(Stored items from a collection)
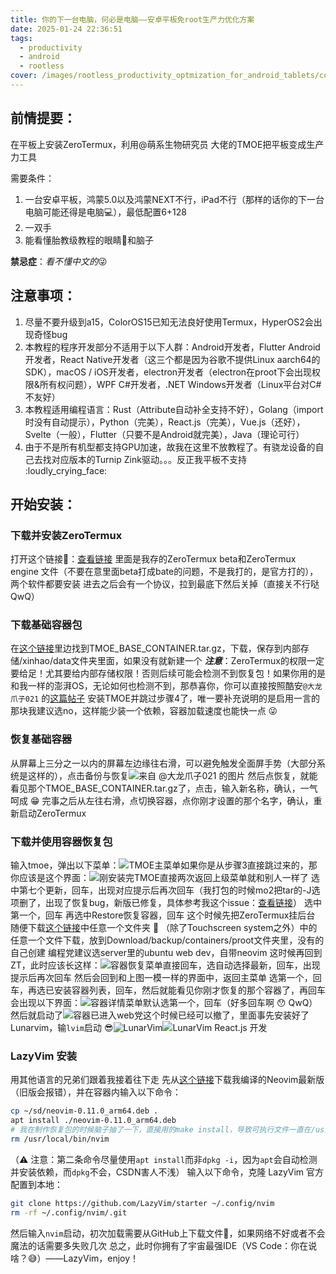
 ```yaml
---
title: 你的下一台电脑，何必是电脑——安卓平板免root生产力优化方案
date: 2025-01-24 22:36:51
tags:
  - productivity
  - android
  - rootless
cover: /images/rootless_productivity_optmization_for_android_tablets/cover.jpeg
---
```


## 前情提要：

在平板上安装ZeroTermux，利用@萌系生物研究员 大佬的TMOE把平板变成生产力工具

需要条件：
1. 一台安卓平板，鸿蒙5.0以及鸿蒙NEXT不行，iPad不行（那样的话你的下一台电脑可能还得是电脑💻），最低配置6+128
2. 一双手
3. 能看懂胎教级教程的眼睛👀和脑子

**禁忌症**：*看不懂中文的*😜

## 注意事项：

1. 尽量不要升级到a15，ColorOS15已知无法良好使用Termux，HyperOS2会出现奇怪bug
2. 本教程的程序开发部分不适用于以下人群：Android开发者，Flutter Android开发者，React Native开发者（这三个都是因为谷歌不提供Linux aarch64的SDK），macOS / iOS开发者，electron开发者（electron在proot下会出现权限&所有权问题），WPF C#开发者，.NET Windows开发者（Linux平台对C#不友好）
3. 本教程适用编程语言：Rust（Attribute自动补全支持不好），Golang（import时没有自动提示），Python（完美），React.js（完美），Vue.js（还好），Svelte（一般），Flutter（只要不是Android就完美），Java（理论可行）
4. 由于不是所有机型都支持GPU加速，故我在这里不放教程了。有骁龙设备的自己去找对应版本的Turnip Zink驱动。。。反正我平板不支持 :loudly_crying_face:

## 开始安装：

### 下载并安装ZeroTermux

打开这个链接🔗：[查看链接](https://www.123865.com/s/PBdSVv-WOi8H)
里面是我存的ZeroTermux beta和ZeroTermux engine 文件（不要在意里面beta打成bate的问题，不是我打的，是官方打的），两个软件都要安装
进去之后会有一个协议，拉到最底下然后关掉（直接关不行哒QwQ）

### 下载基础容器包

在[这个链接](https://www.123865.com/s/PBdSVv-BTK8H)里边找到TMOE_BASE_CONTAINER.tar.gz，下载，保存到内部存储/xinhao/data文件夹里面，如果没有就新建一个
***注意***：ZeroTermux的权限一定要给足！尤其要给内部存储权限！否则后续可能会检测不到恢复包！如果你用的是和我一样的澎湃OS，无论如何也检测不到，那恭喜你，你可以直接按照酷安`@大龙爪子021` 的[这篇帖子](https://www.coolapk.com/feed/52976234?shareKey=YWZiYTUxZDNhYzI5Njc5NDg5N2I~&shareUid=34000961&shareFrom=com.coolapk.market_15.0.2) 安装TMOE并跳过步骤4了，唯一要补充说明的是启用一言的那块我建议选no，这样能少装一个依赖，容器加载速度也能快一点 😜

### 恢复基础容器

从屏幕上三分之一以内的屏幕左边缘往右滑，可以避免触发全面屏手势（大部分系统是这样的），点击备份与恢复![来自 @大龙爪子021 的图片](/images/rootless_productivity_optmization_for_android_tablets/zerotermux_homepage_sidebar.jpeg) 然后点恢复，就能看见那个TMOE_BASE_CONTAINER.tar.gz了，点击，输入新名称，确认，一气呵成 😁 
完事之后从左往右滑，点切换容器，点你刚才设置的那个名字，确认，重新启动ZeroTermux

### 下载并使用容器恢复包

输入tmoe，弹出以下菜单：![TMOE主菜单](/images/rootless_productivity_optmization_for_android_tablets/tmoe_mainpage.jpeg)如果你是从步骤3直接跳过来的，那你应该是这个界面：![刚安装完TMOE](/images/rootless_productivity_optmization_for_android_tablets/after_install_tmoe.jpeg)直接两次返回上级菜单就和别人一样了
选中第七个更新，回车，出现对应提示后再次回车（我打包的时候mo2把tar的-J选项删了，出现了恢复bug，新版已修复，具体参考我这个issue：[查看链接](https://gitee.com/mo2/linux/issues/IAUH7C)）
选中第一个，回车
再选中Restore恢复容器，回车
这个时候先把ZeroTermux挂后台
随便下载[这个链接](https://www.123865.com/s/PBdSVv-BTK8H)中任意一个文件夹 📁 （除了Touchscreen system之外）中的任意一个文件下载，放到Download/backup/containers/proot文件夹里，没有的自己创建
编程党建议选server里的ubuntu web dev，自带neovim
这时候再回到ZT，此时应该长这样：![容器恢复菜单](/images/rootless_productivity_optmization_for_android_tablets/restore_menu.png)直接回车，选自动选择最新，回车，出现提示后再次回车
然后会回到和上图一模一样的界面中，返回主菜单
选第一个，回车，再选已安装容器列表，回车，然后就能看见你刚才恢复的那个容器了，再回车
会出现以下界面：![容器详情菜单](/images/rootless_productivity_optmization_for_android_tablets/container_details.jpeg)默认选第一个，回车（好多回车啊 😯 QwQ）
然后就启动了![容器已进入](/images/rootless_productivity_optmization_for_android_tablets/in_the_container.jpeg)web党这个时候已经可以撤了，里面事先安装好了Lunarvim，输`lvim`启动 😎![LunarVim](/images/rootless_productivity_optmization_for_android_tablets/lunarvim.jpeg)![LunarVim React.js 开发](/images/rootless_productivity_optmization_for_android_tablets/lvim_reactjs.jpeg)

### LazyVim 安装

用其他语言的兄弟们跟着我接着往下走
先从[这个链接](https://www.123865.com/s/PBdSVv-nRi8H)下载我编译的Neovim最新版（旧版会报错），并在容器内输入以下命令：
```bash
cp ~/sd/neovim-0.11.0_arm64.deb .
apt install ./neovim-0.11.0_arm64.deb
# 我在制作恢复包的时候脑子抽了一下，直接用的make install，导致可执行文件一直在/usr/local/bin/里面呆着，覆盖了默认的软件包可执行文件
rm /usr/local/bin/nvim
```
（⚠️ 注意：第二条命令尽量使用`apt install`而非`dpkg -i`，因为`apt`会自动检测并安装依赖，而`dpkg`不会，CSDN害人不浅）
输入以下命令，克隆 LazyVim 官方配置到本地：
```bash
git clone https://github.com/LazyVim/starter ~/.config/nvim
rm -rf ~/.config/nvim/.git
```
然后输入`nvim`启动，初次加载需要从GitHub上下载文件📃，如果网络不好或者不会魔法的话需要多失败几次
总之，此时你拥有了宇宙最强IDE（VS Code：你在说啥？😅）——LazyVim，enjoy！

...

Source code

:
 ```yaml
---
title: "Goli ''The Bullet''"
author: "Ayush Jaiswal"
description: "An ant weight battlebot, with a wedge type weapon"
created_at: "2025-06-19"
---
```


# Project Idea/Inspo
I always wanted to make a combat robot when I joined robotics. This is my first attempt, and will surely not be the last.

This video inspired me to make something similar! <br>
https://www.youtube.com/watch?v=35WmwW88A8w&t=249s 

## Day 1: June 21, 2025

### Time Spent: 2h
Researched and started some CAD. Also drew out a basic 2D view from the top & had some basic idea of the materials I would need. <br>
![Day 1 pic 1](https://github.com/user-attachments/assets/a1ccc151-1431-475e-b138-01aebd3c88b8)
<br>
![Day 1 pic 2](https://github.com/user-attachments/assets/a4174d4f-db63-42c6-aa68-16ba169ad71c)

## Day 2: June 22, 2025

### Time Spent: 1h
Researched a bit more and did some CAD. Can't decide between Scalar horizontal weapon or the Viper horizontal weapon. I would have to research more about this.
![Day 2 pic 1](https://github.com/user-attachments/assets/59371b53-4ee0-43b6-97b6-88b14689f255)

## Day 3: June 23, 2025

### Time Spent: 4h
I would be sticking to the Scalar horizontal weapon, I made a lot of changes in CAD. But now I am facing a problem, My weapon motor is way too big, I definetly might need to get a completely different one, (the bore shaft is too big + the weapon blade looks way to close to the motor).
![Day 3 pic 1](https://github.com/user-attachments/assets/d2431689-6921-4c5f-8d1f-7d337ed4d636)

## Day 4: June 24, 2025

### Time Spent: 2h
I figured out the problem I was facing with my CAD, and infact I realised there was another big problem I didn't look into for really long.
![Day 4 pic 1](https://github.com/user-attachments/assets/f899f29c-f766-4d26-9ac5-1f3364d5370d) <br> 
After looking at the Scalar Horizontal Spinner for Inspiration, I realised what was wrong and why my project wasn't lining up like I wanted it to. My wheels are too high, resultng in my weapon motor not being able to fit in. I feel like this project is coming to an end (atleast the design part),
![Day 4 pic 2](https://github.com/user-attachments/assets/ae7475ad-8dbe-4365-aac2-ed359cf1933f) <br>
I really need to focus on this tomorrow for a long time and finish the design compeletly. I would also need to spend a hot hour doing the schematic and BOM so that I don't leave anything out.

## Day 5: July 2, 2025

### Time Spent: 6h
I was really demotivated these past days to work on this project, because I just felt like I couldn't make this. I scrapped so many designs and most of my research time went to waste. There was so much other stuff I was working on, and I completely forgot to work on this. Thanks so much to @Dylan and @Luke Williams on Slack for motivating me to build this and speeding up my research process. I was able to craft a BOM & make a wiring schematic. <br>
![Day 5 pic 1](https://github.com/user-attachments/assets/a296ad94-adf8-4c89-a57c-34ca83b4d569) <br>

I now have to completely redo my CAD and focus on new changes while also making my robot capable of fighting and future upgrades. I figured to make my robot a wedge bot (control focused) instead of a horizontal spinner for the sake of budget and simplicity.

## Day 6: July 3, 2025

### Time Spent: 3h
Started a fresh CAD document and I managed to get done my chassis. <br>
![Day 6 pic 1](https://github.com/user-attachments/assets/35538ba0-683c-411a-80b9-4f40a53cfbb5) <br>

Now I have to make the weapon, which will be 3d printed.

▸ **What is required**
Go over the data above and copy every line that has the word "have" in it.

▸ **Exercise answer**
Researched a bit more and did some CAD. Can't decide between Scalar horizontal weapon or the Viper horizontal weapon. I would have to research more about this.
I now have to completely redo my CAD and focus on new changes while also making my robot capable of fighting and future upgrades. I figured to make my robot a wedge bot (control focused) instead of a horizontal spinner for the sake of budget and simplicity.
Now I have to make the weapon, which will be 3d printed.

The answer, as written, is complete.